IMF 2025 - Two Papers accepted

1 August 2025

Our articles on "Metrics Matter - Source Camera Forensics for Large-Scale Investigations" and "From IaC to IoC—Using Infrastructure as Code (IaC) to Generate Synthetic Datasets of Compromised (IoC) Linux Systems for Use in Digital Forensics" were accepted at IMF 2025. The papers will be presented at the "14th International Conference on IT Security Incident Management & IT Forensics 2025" in September 2025 in Albstadt-Sigmaringen, Germany.

 

Metrics Matter - Source Camera Forensics for Large-Scale Investigations

Authors: Samantha Klier and Harald Baier

Abstract:
Source Camera Forensics (SCF) techniques play a crucial role in digital investigations, particularly for attributing the origin of
incriminating content. While traditional SCF methods, such as Sensor Pattern Noise (SPN), perform well in verification tasks, they
often fall short for large-scale screening scenarios. This paper proposes a shift in evaluation focus, from verification-oriented metrics (e.g., False Positive Rate), which aim to prevent false convictions, to investigation-oriented metrics (e.g., Recall), which prioritize minimizing evidence loss.

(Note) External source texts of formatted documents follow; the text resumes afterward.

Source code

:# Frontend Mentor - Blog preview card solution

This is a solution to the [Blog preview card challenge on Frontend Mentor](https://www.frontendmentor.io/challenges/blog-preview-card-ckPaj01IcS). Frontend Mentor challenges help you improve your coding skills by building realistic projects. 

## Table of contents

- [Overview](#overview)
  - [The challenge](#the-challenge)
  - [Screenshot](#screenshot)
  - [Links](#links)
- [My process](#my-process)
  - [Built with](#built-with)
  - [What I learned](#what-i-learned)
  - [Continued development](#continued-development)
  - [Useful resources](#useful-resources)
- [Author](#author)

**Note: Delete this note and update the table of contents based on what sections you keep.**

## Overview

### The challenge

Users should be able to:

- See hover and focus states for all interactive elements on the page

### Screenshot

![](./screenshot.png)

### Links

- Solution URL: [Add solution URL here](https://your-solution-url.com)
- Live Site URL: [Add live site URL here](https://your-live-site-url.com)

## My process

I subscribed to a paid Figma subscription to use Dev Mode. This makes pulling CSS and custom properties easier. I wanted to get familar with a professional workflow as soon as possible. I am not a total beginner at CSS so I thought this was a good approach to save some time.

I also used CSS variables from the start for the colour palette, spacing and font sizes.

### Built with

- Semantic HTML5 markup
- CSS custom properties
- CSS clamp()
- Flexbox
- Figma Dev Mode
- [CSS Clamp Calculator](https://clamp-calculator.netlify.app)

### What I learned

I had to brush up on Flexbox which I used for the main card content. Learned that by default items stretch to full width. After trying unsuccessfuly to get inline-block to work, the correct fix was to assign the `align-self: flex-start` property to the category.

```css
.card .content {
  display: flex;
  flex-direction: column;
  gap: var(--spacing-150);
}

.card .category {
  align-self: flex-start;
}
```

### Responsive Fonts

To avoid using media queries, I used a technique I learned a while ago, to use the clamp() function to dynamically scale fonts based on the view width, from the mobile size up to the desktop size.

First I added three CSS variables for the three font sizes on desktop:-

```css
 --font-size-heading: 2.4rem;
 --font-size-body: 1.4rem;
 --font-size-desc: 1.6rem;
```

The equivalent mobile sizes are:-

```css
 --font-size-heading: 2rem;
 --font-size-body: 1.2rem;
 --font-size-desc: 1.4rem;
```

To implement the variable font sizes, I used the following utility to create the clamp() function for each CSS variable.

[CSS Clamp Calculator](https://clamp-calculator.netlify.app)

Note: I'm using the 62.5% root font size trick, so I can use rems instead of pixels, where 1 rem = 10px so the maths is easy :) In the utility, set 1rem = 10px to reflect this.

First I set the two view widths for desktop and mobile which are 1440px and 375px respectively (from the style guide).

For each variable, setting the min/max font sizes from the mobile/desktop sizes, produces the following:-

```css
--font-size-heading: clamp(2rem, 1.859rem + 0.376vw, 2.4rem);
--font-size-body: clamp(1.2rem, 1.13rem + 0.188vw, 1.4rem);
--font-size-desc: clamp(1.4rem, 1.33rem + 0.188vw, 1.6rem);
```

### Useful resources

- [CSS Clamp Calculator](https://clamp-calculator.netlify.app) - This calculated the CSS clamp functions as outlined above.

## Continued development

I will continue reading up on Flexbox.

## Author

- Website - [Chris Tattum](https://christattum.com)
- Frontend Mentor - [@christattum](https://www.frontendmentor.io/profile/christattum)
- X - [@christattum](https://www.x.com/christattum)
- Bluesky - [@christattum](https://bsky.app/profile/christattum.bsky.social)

To this end, we evaluate three approaches: the classic SPN method; CompaRe, an efficient SPN-based variant; and the Media Source Similarity Hash (MSSH), a non-SPN approach that leverages JPEG structural metadata. On a contemporary dataset, MSSH achieves perfect Recall (1.0), albeit with a lower Precision (0.25). In contrast, the classic SPN and the CompaRe approach reach higher Precision values (up to 0.6 and 0.7, respectively), but their Precision drops below 0.1 for Recall values exceeding 0.7, rendering them unsuitable for the given use case in which evidence preservation is critical. Additionally, MSSH offers a speedup of over 500× compared to SPN-based methods and demonstrates its suitability for large-scale investigations.

 

From IaC to IoC—Using Infrastructure as Code (IaC) to Generate Synthetic Datasets of Compromised (IoC) Linux Systems for Use in Digital Forensics

Authors: Thomas Göbel and Harald Baier

Abstract: Due to the increasing number of cyber attacks, there is a growing need for incident responders who are able to reconstruct events and assess the actual damage caused by an incident using Digital Forensics (DF). For this reason, DF datasets are crucial for education, training and tool testing. Currently, such datasets are available either as statically prepared images via one of the publicly available dataset repositories. Alternatively, a dataset generation framework can be used to synthesise individually configurable datasets. In this article, we use the second approach and extend an established framework for our purposes. Our extension applies to both the target operating system and the framework traces induced by the data generation framework. More specifically, we take the existing data synthesis framework ForTrace as a baseline and integrate our concept of a Linux module that can perform (semi-)automatic attacks on Linux systems in order to create appropriate Indicators of Compromise (IoC) within the generated image. In doing so, we evaluate the suitability of Infrastructure as Code (IaC) for configuring vulnerable target systems and assess the effectiveness of our approach to avoiding undesirable artefacts caused by the data generation framework. To evaluate our framework extension, we generate synthetic datasets from two types of compromised systems as proof of concept using our new approach and then compare the actual traces generated with the expected traces based on the respective scenario.